MrJohz · on Sept 7, 2023

*simpler -> similar, I can't edit the comment any more unfortunately.

leeoniya · on Sept 7, 2023

ironically, uPlot is a great counter-example to projects that are "well-explained" :D

pickledish · on Sept 7, 2023

Ehehe well your writings always seem to make sense to me at least! I spend an abnormal amount of time thinking about stacked charts and the extremely-opinionated demo you made here has stuck with me for years, lol

https://leeoniya.github.io/uPlot/demos/stacked-series.html

jkrubin · on Sept 7, 2023

Idk uplot, but I use ufuzzy!

couchand · on Sept 7, 2023

The benchmarks are well done, definitely worth the effort you put in. Taking a look at them I'm satisfied with my default choice of d3-dsv for balancing speed and reliability.
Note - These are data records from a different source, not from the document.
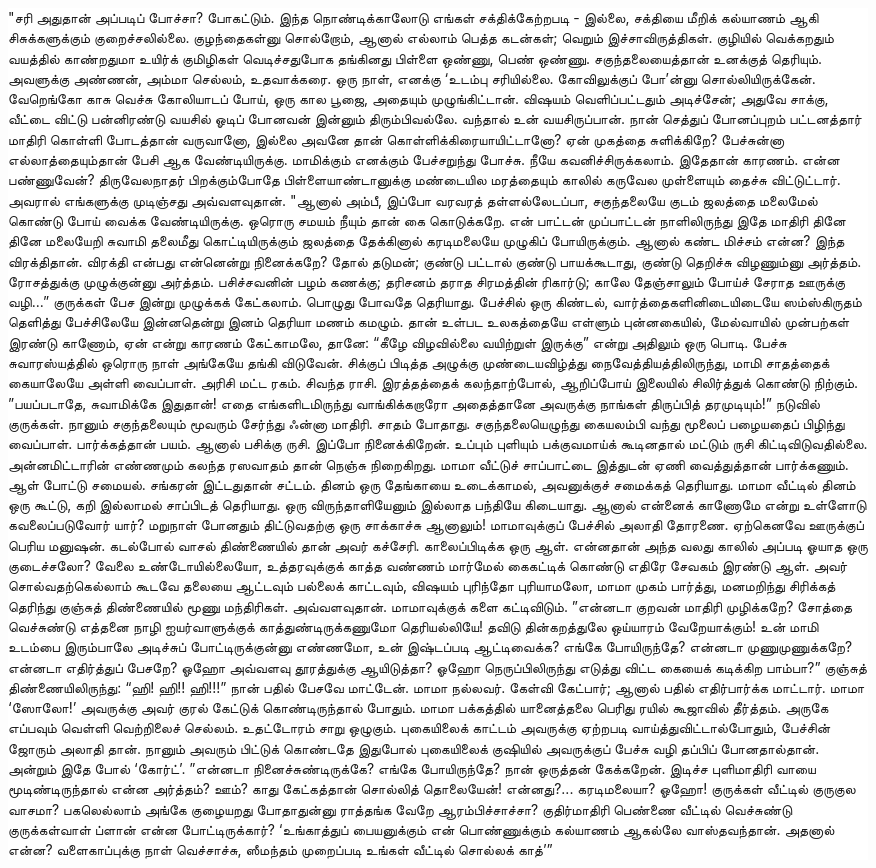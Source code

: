 "சரி அதுதான் அப்படிப் போச்சா? போகட்டும். இந்த நொண்டிக்காலோடு எங்கள் சக்திக்கேற்றபடி - இல்லை, சக்தியை மீறிக் கல்யாணம் ஆகி சிசுக்களுக்கும் குறைச்சலில்லை. குழந்தைகள்னு சொல்றோம், ஆனால் எல்லாம் பெத்த கடன்கள்; வெறும் இச்சாவிருத்திகள். குழியில் வெக்கறதும் வயத்தில் காண்றதுமா உயிர்க் குமிழிகள் வெடிச்சதுபோக தங்கினது பிள்ளை ஒண்ணு, பெண் ஒண்ணு. சகுந்தலையைத்தான் உனக்குத் தெரியும். அவளுக்கு அண்ணன், அம்மா செல்லம், உதவாக்கரை. ஒரு நாள், எனக்கு ‘உடம்பு சரியில்லை. கோவிலுக்குப் போ’ன்னு சொல்லியிருக்கேன். வேறெங்கோ காசு வெச்சு கோலியாடப் போய், ஒரு கால பூஜை, அதையும் முழுங்கிட்டான். விஷயம் வெளிப்பட்டதும் அடிச்சேன்; அதுவே சாக்கு, வீட்டை விட்டு பன்னிரண்டு வயசில் ஓடிப் போனவன் இன்னும் திரும்பிவல்லே. வந்தால் உன் வயசிருப்பான். நான் செத்துப் போனப்புறம் பட்டனத்தார் மாதிரி கொள்ளி போடத்தான் வருவானோ, இல்லை அவனே தான் கொள்ளிக்கிரையாயிட்டானோ? ஏன் முகத்தை சுளிக்கிறே? பேச்சுன்னா எல்லாத்தையும்தான் பேசி ஆக வேண்டியிருக்கு. மாமிக்கும் எனக்கும் பேச்சறுந்து போச்சு. நீயே கவனிச்சிருக்கலாம். இதேதான் காரணம். என்ன பண்ணுவேன்? திருவேலநாதர் பிறக்கும்போதே பிள்ளையாண்டானுக்கு மண்டையில மரத்தையும் காலில் கருவேல முள்ளையும் தைச்சு விட்டுட்டார். அவரால் எங்களுக்கு முடிஞ்சது அவ்வளவுதான்.
"ஆனால் அம்பீ, இப்போ வரவரத் தள்ளல்லேடப்பா, சகுந்தலையே குடம் ஜலத்தை மலைமேல் கொண்டு போய் வைக்க வேண்டியிருக்கு. ஒரொரு சமயம் நீயும் தான் கை கொடுக்கறே. என் பாட்டன் முப்பாட்டன் நாளிலிருந்து இதே மாதிரி தினே தினே மலையேறி சுவாமி தலைமீது கொட்டியிருக்கும் ஜலத்தை தேக்கினால் கரடிமலையே முழுகிப் போயிருக்கும். ஆனால் கண்ட மிச்சம் என்ன? இந்த விரக்திதான். விரக்தி என்பது என்னென்று நினைக்கறே? தோல் தடுமன்; குண்டு பட்டால் குண்டு பாயக்கூடாது, குண்டு தெறிச்சு விழணும்னு அர்த்தம். ரோசத்துக்கு முழுக்குன்னு அர்த்தம். பசிச்சவனின் பழம் கணக்கு; தரிசனம் தராத சிரமத்தின் ரிகார்டு; காலே தேஞ்சாலும் போய்ச் சேராத ஊருக்கு வழி...”
குருக்கள் பேச இன்று முழுக்கக் கேட்கலாம். பொழுது போவதே தெரியாது. பேச்சில் ஒரு கிண்டல், வார்த்தைகளினிடையிடையே ஸம்ஸ்கிருதம் தெளித்து பேச்சிலேயே இன்னதென்று இனம் தெரியா மணம் கமழும். தான் உள்பட உலகத்தையே எள்ளும் புன்னகையில், மேல்வாயில் முன்பற்கள் இரண்டு காணோம், ஏன் என்று காரணம் கேட்காமலே, தானே: “கீழே விழவில்லை வயிற்றுள் இருக்கு” என்று அதிலும் ஒரு பொடி.
பேச்சு சுவாரஸ்யத்தில் ஒரொரு நாள் அங்கேயே தங்கி விடுவேன்.
சிக்குப் பிடித்த அழுக்கு முண்டையவிழ்த்து நைவேத்தியத்திலிருந்து, மாமி சாதத்தைக் கையாலேயே அள்ளி வைப்பாள். அரிசி மட்ட ரகம். சிவந்த ராசி. இரத்தத்தைக் கலந்தாற்போல், ஆறிப்போய் இலையில் சிலிர்த்துக் கொண்டு நிற்கும்.
”பயப்படாதே, சுவாமிக்கே இதுதான்! எதை எங்களிடமிருந்து வாங்கிக்கறாரோ அதைத்தானே அவருக்கு நாங்கள் திருப்பித் தரமுடியும்!”
நடுவில் குருக்கள். நானும் சகுந்தலையும் மூவரும் சேர்ந்து ஃன்னா மாதிரி.
சாதம் போதாது. சகுந்தலையெழுந்து கையலம்பி வந்து மூலைப் பழையதைப் பிழிந்து வைப்பாள்.
பார்க்கத்தான் பயம். ஆனால் பசிக்கு ருசி. இப்போ நினைக்கிறேன். உப்பும் புளியும் பக்குவமாய்க் கூடினதால் மட்டும் ருசி கிட்டிவிடுவதில்லை. அன்னமிட்டாரின் எண்ணமும் கலந்த ரஸவாதம் தான் நெஞ்சு நிறைகிறது.
மாமா வீட்டுச் சாப்பாட்டை இத்துடன் ஏணி வைத்துத்தான் பார்க்கணும். ஆள் போட்டு சமையல். சங்கரன் இட்டதுதான் சட்டம். தினம் ஒரு தேங்காயை உடைக்காமல், அவனுக்குச் சமைக்கத் தெரியாது. மாமா வீட்டில் தினம் ஒரு கூட்டு, கறி இல்லாமல் சாப்பிடத் தெரியாது. ஒரு விருந்தாளியேனும் இல்லாத பந்தியே கிடையாது. ஆனால் என்னைக் காணோமே என்று உள்ளோடு கவலைப்படுவோர் யார்? மறுநாள் போனதும் திட்டுவதற்கு ஒரு சாக்காச்சு ஆனாலும்!
மாமாவுக்குப் பேச்சில் அலாதி தோரணை. ஏற்கெனவே ஊருக்குப் பெரிய மனுஷன். கடல்போல் வாசல் திண்ணையில் தான் அவர் கச்சேரி. காலைப்பிடிக்க ஒரு ஆள். என்னதான் அந்த வலது காலில் அப்படி ஓயாத ஒரு குடைச்சலோ? வேலை உண்டோயில்லையோ, உத்தரவுக்குக் காத்த வண்ணம் மார்மேல் கைகட்டிக் கொண்டு எதிரே சேவகம் இரண்டு ஆள். அவர் சொல்வதற்கெல்லாம் கூடவே தலையை ஆட்டவும் பல்லைக் காட்டவும், விஷயம் புரிந்தோ புரியாமலோ, மாமா முகம் பார்த்து, மனமறிந்து சிரிக்கத் தெரிந்து குஞ்சுத் திண்ணையில் மூணு மந்திரிகள். அவ்வளவுதான். மாமாவுக்குக் களை கட்டிவிடும்.
”என்னடா குறவன் மாதிரி முழிக்கறே? சோத்தை வெச்சுண்டு எத்தனை நாழி ஐயர்வாளுக்குக் காத்துண்டிருக்கணுமோ தெரியல்லியே! தவிடு தின்கறத்துலே ஒய்யாரம் வேறேயாக்கும்! உன் மாமி உடம்பை இரும்பாலே அடிச்சுப் போட்டிருக்குன்னு எண்ணமோ, உன் இஷ்டப்படி ஆட்டிவைக்க? எங்கே போயிருந்தே? என்னடா முணுமுணுக்கறே? என்னடா எதிர்த்துப் பேசறே? ஓஹோ அவ்வளவு தூரத்துக்கு ஆயிடுத்தா? ஓஹோ நெருப்பிலிருந்து எடுத்து விட்ட கையைக் கடிக்கிற பாம்பா?”
குஞ்சுத் திண்ணையிலிருந்து: “ஹி! ஹி!! ஹி!!!”
நான் பதில் பேசவே மாட்டேன். மாமா நல்லவர். கேள்வி கேட்பார்; ஆனால் பதில் எதிர்பார்க்க மாட்டார். மாமா ‘ஸோலோ!’ அவருக்கு அவர் குரல் கேட்டுக் கொண்டிருந்தால் போதும்.
மாமா பக்கத்தில் யானைத்தலை பெரிது ரயில் கூஜாவில் தீர்த்தம். அருகே எப்பவும் வெள்ளி வெற்றிலைச் செல்லம். உதட்டோரம் சாறு ஒழுகும். புகையிலைக் காட்டம் அவருக்கு ஏற்றபடி வாய்த்துவிட்டால்போதும், பேச்சின் ஜோரும் அலாதி தான். நானும் அவரும் பிட்டுக் கொண்டதே இதுபோல் புகையிலைக் குஷியில் அவருக்குப் பேச்சு வழி தப்பிப் போனதால்தான்.
அன்றும் இதே போல் ‘கோர்ட்’.
”என்னடா நினைச்சுண்டிருக்கே? எங்கே போயிருந்தே? நான் ஒருத்தன் கேக்கறேன். இடிச்ச புளிமாதிரி வாயை மூடிண்டிருந்தால் என்ன அர்த்தம்? ஊம்? காது கேட்கத்தான் சொல்லித் தொலையேன்! என்னது?... கரடிமலையா? ஓஹோ! குருக்கள் வீட்டில் குருகுல வாசமா? பகலெல்லாம் அங்கே குழையறது போதாதுன்னு ராத்தங்க வேறே ஆரம்பிச்சாச்சா? குதிர்மாதிரி பெண்ணை வீட்டில் வெச்சுண்டு குருக்கள்வாள் ப்ளான் என்ன போட்டிருக்கார்? ‘உங்காத்துப் பையனுக்கும் என் பொண்ணுக்கும் கல்யாணம் ஆகல்லே வாஸ்தவந்தான். அதனால் என்ன? வளைகாப்புக்கு நாள் வெச்சாச்சு, ஸீமந்தம் முறைப்படி உங்கள் வீட்டில் சொல்லக் காத்’”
The impressive performance improvements of this library are worth a look.

leeoniya · on Sept 7, 2023

thanks :)

d3-dsv is one of the better ones for sure. it even slightly beats uDSV in Bun on some benchmarks. maybe it's better optimized for JSC rather than V8.

it doesnt do streaming tho and the typed performance is rather behind since it's BYO conversion rather than compiled for you via `new Function()`

knrz · on Sept 7, 2023

Super cool! Great work on making it fast and having clear benchmarks.

I had some fun looking through them and seeing how comma-separated-values — a package I authored ~9 years ago and posted to Show HN as well fared.

leeoniya · on Sept 7, 2023

ha, you win the longest package name!

tyingq · on Sept 7, 2023

The benchmark numbers for Airport2.csv are interesting to me. None of the tools can hit 1 row per second?

leeoniya · on Sept 7, 2023

no, it's just the bench runner. dekkai and udsv finish in about 2.5s.

the runner is designed to read results.length, but we're not accumulating in this case, so the rows/s math is...off :)

jkrubin · on Sept 7, 2023

Was wondering where I had seen this person before… he wrote ufuzzy, which is pretty dope imo!